[Opening SOURCE DATA section]
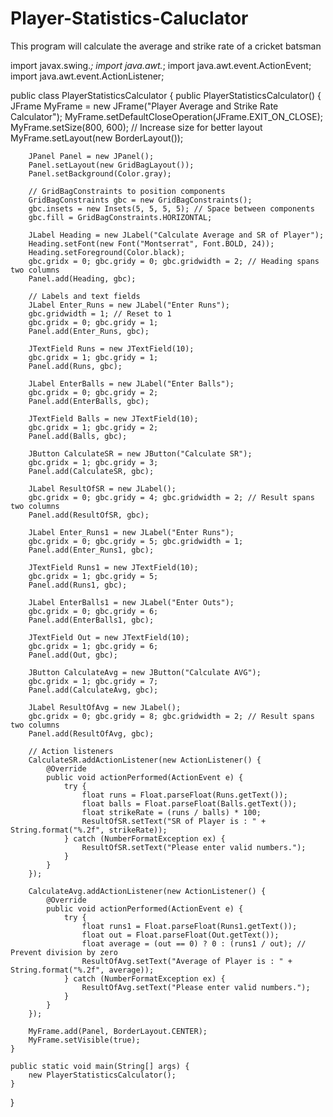 # Player-Statistics-Caluclator
This program will calculate the average and strike rate of a cricket batsman




import javax.swing.*;
import java.awt.*;
import java.awt.event.ActionEvent;
import java.awt.event.ActionListener;

public class PlayerStatisticsCalculator {
    public PlayerStatisticsCalculator() {
        JFrame MyFrame = new JFrame("Player Average and Strike Rate Calculator");
        MyFrame.setDefaultCloseOperation(JFrame.EXIT_ON_CLOSE);
        MyFrame.setSize(800, 600); // Increase size for better layout
        MyFrame.setLayout(new BorderLayout());

        JPanel Panel = new JPanel();
        Panel.setLayout(new GridBagLayout());
        Panel.setBackground(Color.gray);

        // GridBagConstraints to position components
        GridBagConstraints gbc = new GridBagConstraints();
        gbc.insets = new Insets(5, 5, 5, 5); // Space between components
        gbc.fill = GridBagConstraints.HORIZONTAL;

        JLabel Heading = new JLabel("Calculate Average and SR of Player");
        Heading.setFont(new Font("Montserrat", Font.BOLD, 24));
        Heading.setForeground(Color.black);
        gbc.gridx = 0; gbc.gridy = 0; gbc.gridwidth = 2; // Heading spans two columns
        Panel.add(Heading, gbc);

        // Labels and text fields
        JLabel Enter_Runs = new JLabel("Enter Runs");
        gbc.gridwidth = 1; // Reset to 1
        gbc.gridx = 0; gbc.gridy = 1;
        Panel.add(Enter_Runs, gbc);

        JTextField Runs = new JTextField(10);
        gbc.gridx = 1; gbc.gridy = 1;
        Panel.add(Runs, gbc);

        JLabel EnterBalls = new JLabel("Enter Balls");
        gbc.gridx = 0; gbc.gridy = 2;
        Panel.add(EnterBalls, gbc);

        JTextField Balls = new JTextField(10);
        gbc.gridx = 1; gbc.gridy = 2;
        Panel.add(Balls, gbc);

        JButton CalculateSR = new JButton("Calculate SR");
        gbc.gridx = 1; gbc.gridy = 3;
        Panel.add(CalculateSR, gbc);

        JLabel ResultOfSR = new JLabel();
        gbc.gridx = 0; gbc.gridy = 4; gbc.gridwidth = 2; // Result spans two columns
        Panel.add(ResultOfSR, gbc);

        JLabel Enter_Runs1 = new JLabel("Enter Runs");
        gbc.gridx = 0; gbc.gridy = 5; gbc.gridwidth = 1;
        Panel.add(Enter_Runs1, gbc);

        JTextField Runs1 = new JTextField(10);
        gbc.gridx = 1; gbc.gridy = 5;
        Panel.add(Runs1, gbc);

        JLabel EnterBalls1 = new JLabel("Enter Outs");
        gbc.gridx = 0; gbc.gridy = 6;
        Panel.add(EnterBalls1, gbc);

        JTextField Out = new JTextField(10);
        gbc.gridx = 1; gbc.gridy = 6;
        Panel.add(Out, gbc);

        JButton CalculateAvg = new JButton("Calculate AVG");
        gbc.gridx = 1; gbc.gridy = 7;
        Panel.add(CalculateAvg, gbc);

        JLabel ResultOfAvg = new JLabel();
        gbc.gridx = 0; gbc.gridy = 8; gbc.gridwidth = 2; // Result spans two columns
        Panel.add(ResultOfAvg, gbc);

        // Action listeners
        CalculateSR.addActionListener(new ActionListener() {
            @Override
            public void actionPerformed(ActionEvent e) {
                try {
                    float runs = Float.parseFloat(Runs.getText());
                    float balls = Float.parseFloat(Balls.getText());
                    float strikeRate = (runs / balls) * 100;
                    ResultOfSR.setText("SR of Player is : " + String.format("%.2f", strikeRate));
                } catch (NumberFormatException ex) {
                    ResultOfSR.setText("Please enter valid numbers.");
                }
            }
        });

        CalculateAvg.addActionListener(new ActionListener() {
            @Override
            public void actionPerformed(ActionEvent e) {
                try {
                    float runs1 = Float.parseFloat(Runs1.getText());
                    float out = Float.parseFloat(Out.getText());
                    float average = (out == 0) ? 0 : (runs1 / out); // Prevent division by zero
                    ResultOfAvg.setText("Average of Player is : " + String.format("%.2f", average));
                } catch (NumberFormatException ex) {
                    ResultOfAvg.setText("Please enter valid numbers.");
                }
            }
        });

        MyFrame.add(Panel, BorderLayout.CENTER);
        MyFrame.setVisible(true);
    }

    public static void main(String[] args) {
        new PlayerStatisticsCalculator();
    }
}
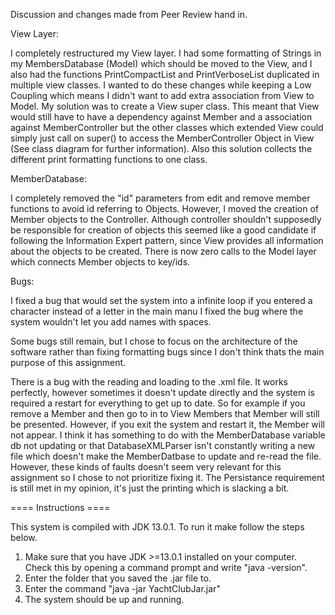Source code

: Discussion and changes made from Peer Review hand in.

View Layer:

I completely restructured my View layer. I had some formatting of Strings in my MembersDatabase (Model) which should be moved to the View,
and I also had the functions PrintCompactList and PrintVerboseList duplicated in multiple view classes. I wanted to do these changes while keeping a Low Coupling
which means I didn't want to add extra association from View to Model. My solution was to create a View super class.
This meant that View would still have to have a dependency against Member and a association against MemberController but the other classes which extended View could simply just call on super() to
access the MemberController Object in View (See class diagram for further information). Also this solution collects the different print formatting functions to one class.

MemberDatabase: 

I completely removed the "id" parameters from edit and remove member functions to avoid id referring to Objects. However, I moved the creation of Member objects to the Controller.
Although controller shouldn't supposedly be responsible for creation of objects this seemed like a good candidate if following the Information Expert pattern, since View provides all
information about the objects to be created. There is now zero calls to the Model layer which connects Member objects to key/ids.

Bugs:

I fixed a bug that would set the system into a infinite loop if you entered a character instead of a letter in the main manu
I fixed the bug where the system wouldn't let you add names with spaces.

Some bugs still remain, but I chose to focus on the architecture of the software rather than fixing formatting bugs since I don't think thats the main
purpose of this assignment.

There is a bug with the reading and loading to the .xml file. It works perfectly, however sometimes it doesn't update directly and the system is required a restart for everything
to get up to date. So for example if you remove a Member and then go to in to View Members that Member will still be presented. However, if you exit the system and restart it, the Member
will not appear. I think it has something to do with the MemberDatabase variable db not updating or that DatabaseXMLParser isn't constantly writing a new file which doesn't make the
MemberDatbase to update and re-read the file. However, these kinds of faults doesn't seem very relevant for this assignment so I chose to not prioritize fixing it.
The Persistance requirement is still met in my opinion, it's just the printing which is slacking a bit.

==== Instructions ====

This system is compiled with JDK 13.0.1.
To run it make follow the steps below.

1. Make sure that you have JDK >=13.0.1 installed on your computer. Check this by opening a command prompt and write "java -version".
2. Enter the folder that you saved the .jar file to.
3. Enter the command "java -jar YachtClubJar.jar"
4. The system should be up and running.

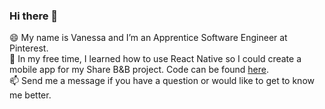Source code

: ### Hi there 👋
<div>
<div>😄  My name is Vanessa and I’m an Apprentice Software Engineer at Pinterest. </div>
<div>🌱  In my free time, I learned how to use React Native so I could create a mobile app for my Share B&B project. Code can be found <a href="https://github.com/vcheng33/sharebnb-react-native-app">here</a>.</div>
<div>📫  Send me a message if you have a question or would like to get to know me better. </div>
</div>

<!--
**vcheng33/vcheng33** is a ✨ _special_ ✨ repository because its `README.md` (this file) appears on your GitHub profile.

Here are some ideas to get you started:

- 🔭 I’m currently working on ...
- 🌱 I’m currently learning ...
- 👯 I’m looking to collaborate on ...
- 🤔 I’m looking for help with ...
- 💬 Ask me about ...
- 📫 How to reach me: ...
- 😄 Pronouns: ...
- ⚡ Fun fact: ...
-->
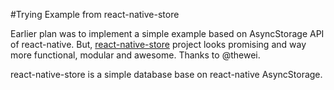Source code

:#Trying Example from react-native-store

Earlier plan was to implement a simple example based on AsyncStorage API of react-native.
But, [react-native-store](https://github.com/thewei/react-native-store) project looks promising and way more functional, modular and awesome. Thanks to @thewei.

react-native-store is a simple database base on react-native AsyncStorage.

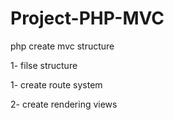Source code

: # Project-PHP-MVC

php create mvc structure

1- filse structure

1- create route system 

2- create rendering views
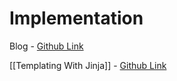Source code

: # Implementation

Blog - [Github Link](https://github.com/grandeurkoe/python-flask-web-development-projects/tree/48eadf76a278c85599298aa781b3f229f6620bab/blog)

[[Templating With Jinja]] - [Github Link](https://github.com/grandeurkoe/100-days-of-code-the-complete-python-pro-bootcamp/tree/6f32e61d6bcecc76acc7d4771290667bceec72a8/day-057-templating-with-jinja-in-flask-application/templating-with-jinja)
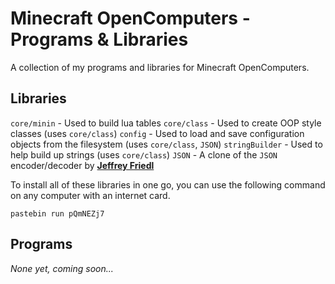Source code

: # Minecraft OpenComputers - Programs & Libraries

A collection of my programs and libraries for Minecraft OpenComputers.

## Libraries

`core/minin` - Used to build lua tables
`core/class` - Used to create OOP style classes (uses `core/class`)
`config` - Used to load and save configuration objects from the filesystem (uses `core/class`, `JSON`)
`stringBuilder` - Used to help build up strings (uses `core/class`)
`JSON` - A clone of the `JSON` encoder/decoder by **[Jeffrey Friedl](http://regex.info/blog/lua/json)**

To install all of these libraries in one go, you can use the following command on any computer with an internet card.

`pastebin run pQmNEZj7`

## Programs

_None yet, coming soon..._
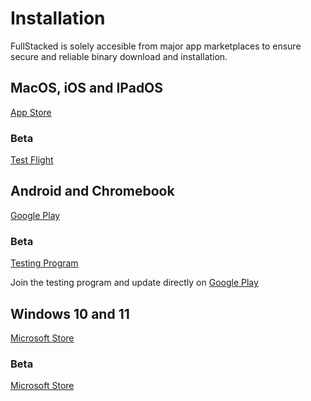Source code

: # Installation

FullStacked is solely accesible from major app marketplaces to ensure secure and reliable binary download and installation.

## MacOS, iOS and IPadOS

[App Store](https://apps.apple.com/ca/app/fullstacked/id6477835950)

### Beta

[Test Flight](https://testflight.apple.com/join/f1gnTHVm)

## Android and Chromebook

[Google Play](https://play.google.com/store/apps/details?id=org.fullstacked.editor)

### Beta

[Testing Program](https://play.google.com/apps/testing/org.fullstacked.editor)

Join the testing program and update directly on [Google Play](https://play.google.com/store/apps/details?id=org.fullstacked.editor)

## Windows 10 and 11

[Microsoft Store](https://apps.microsoft.com/detail/9p987qm508vc)

### Beta

[Microsoft Store](https://apps.microsoft.com/detail/9n9bcqswwz79)
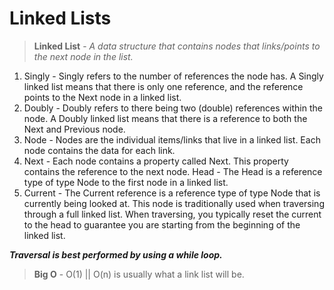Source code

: # Linked Lists

>**Linked List** - *A data structure that contains nodes that links/points to the next node in the list.*

1. Singly - Singly refers to the number of references the node has. A Singly linked list means that there is only one reference, and the reference points to the Next node in a linked list.
2. Doubly - Doubly refers to there being two (double) references within the node. A Doubly linked list means that there is a reference to both the Next and Previous node.
3. Node - Nodes are the individual items/links that live in a linked list. Each node contains the data for each link.
4. Next - Each node contains a property called Next. This property contains the reference to the next node.
Head - The Head is a reference type of type Node to the first node in a linked list.
5. Current - The Current reference is a reference type of type Node that is currently being looked at. This node is traditionally used when traversing through a full linked list. When traversing, you typically reset the current to the head to guarantee you are starting from the beginning of the linked list. 

***Traversal is best performed by using a while loop.***

>**Big O** - O(1) || O(n) is usually what a link list will be.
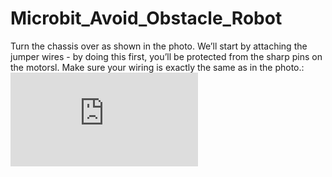 # Microbit_Avoid_Obstacle_Robot

Turn the chassis over as shown in the photo. We’ll start by attaching the jumper wires - by doing this first, you’ll be protected from the sharp pins on the motorsl. Make sure your wiring is exactly the same as in the photo.: 
![alt text][logo]

[logo]: https://github.com/Helenous/Microbit_Avoid_Obstacle_Robot/blob/master/Pdf%20file/Copy%20of%20Home%20kit%20tutorial.pdf "Logo Title Text 2"


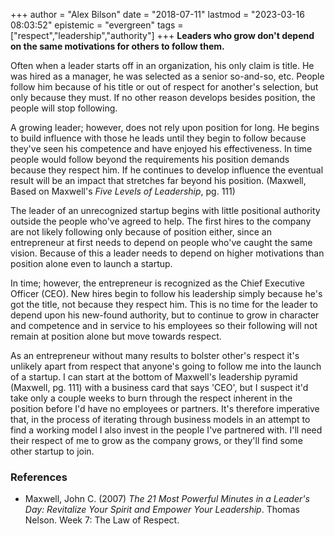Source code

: +++
author = "Alex Bilson"
date = "2018-07-11"
lastmod = "2023-03-16 08:03:52"
epistemic = "evergreen"
tags = ["respect","leadership","authority"]
+++
**Leaders who grow don't depend on the same motivations for others to follow them.**

Often when a leader starts off in an organization, his only claim is title.  He was hired as a manager, he was selected as a senior so-and-so, etc.  People follow him because of his title or out of respect for another's selection, but only because they must.  If no other reason develops besides position, the people will stop following.

A growing leader; however, does not rely upon position for long.  He begins to build influence with those he leads until they begin to follow because they've seen his competence and have enjoyed his effectiveness.  In time people would follow beyond the requirements his position demands because they respect him.  If he continues to develop influence the eventual result will be an impact that stretches far beyond his position. (Maxwell, Based on Maxwell's _Five Levels of Leadership_, pg. 111)

The leader of an unrecognized startup begins with little positional authority outside the people who've agreed to help.  The first hires to the company are not likely following only because of position either, since an entrepreneur at first needs to depend on people who've caught the same vision.  Because of this a leader needs to depend on higher motivations than position alone even to launch a startup.

In time; however, the entrepreneur is recognized as the Chief Executive Officer (CEO).  New hires begin to follow his leadership simply because he's got the title, not because they respect him.  This is no time for the leader to depend upon his new-found authority, but to continue to grow in character and competence and in service to his employees so their following will not remain at position alone but move towards respect.

As an entrepreneur without many results to bolster other's respect it's unlikely apart from respect that anyone's going to follow me into the launch of a startup.  I can start at the bottom of Maxwell's leadership pyramid (Maxwell, pg. 111) with a business card that says 'CEO', but I suspect it'd take only a couple weeks to burn through the respect inherent in the position before I'd have no employees or partners.  It's therefore imperative that, in the process of iterating through business models in an attempt to find a working model I also invest in the people I've partnered with.  I'll need their respect of me to grow as the company grows, or they'll find some other startup to join.

### References

- Maxwell, John C. (2007) _The 21 Most Powerful Minutes in a Leader's Day: Revitalize Your Spirit and Empower Your Leadership_. Thomas Nelson. Week 7: The Law of Respect.
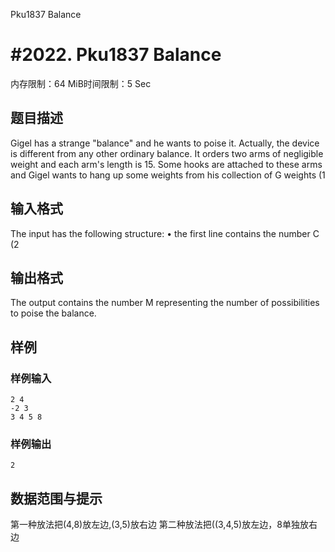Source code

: Pku1837 Balance

# #2022. Pku1837 Balance

内存限制：64 MiB时间限制：5 Sec

## 题目描述

Gigel has a strange "balance" and he wants to poise it. Actually, the device is different from any other ordinary balance. It orders two arms of negligible weight and each arm's length is 15. Some hooks are attached to these arms and Gigel wants to hang up some weights from his collection of G weights (1 

## 输入格式

The input has the following structure: 
&#8226; the first line contains the number C (2 

## 输出格式

The output contains the number M representing the number of possibilities to poise the balance. 

## 样例

### 样例输入

    
    2 4	
    -2 3 
    3 4 5 8
    
    

### 样例输出

    
    2
    
    

## 数据范围与提示

第一种放法把(4,8)放左边,(3,5)放右边
第二种放法把((3,4,5)放左边，8单独放右边

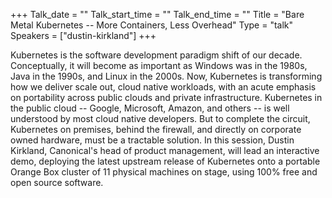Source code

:+++
Talk_date = ""
Talk_start_time = ""
Talk_end_time = ""
Title = "Bare Metal Kubernetes -- More Containers, Less Overhead"
Type = "talk"
Speakers = ["dustin-kirkland"]
+++


Kubernetes is the software development paradigm shift of our decade.
Conceptually, it will become as important as Windows was in the 1980s,
Java in the 1990s, and Linux in the 2000s.
Now, Kubernetes is transforming how we deliver scale out,
cloud native workloads, with an acute emphasis on portability across
public clouds and private infrastructure.
Kubernetes in the public cloud -- Google, Microsoft, Amazon,
and others -- is well understood by most cloud native
developers. But to complete the circuit, Kubernetes on premises,
behind the firewall, and directly on corporate owned hardware, must be
a tractable solution.
In this session, Dustin Kirkland, Canonical's head of product management,
will lead an interactive demo, deploying the latest upstream release of Kubernetes
onto a portable Orange Box cluster of 11 physical machines on stage,
using 100% free and open source software.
[Closing SOURCE DATA section]
* WHAT THIS TASK INVOLVES: In the records, which lines use the word "links"? Report them.

* WRITTEN RESPONSE:
>**Linked List** - *A data structure that contains nodes that links/points to the next node in the list.*
3. Node - Nodes are the individual items/links that live in a linked list. Each node contains the data for each link.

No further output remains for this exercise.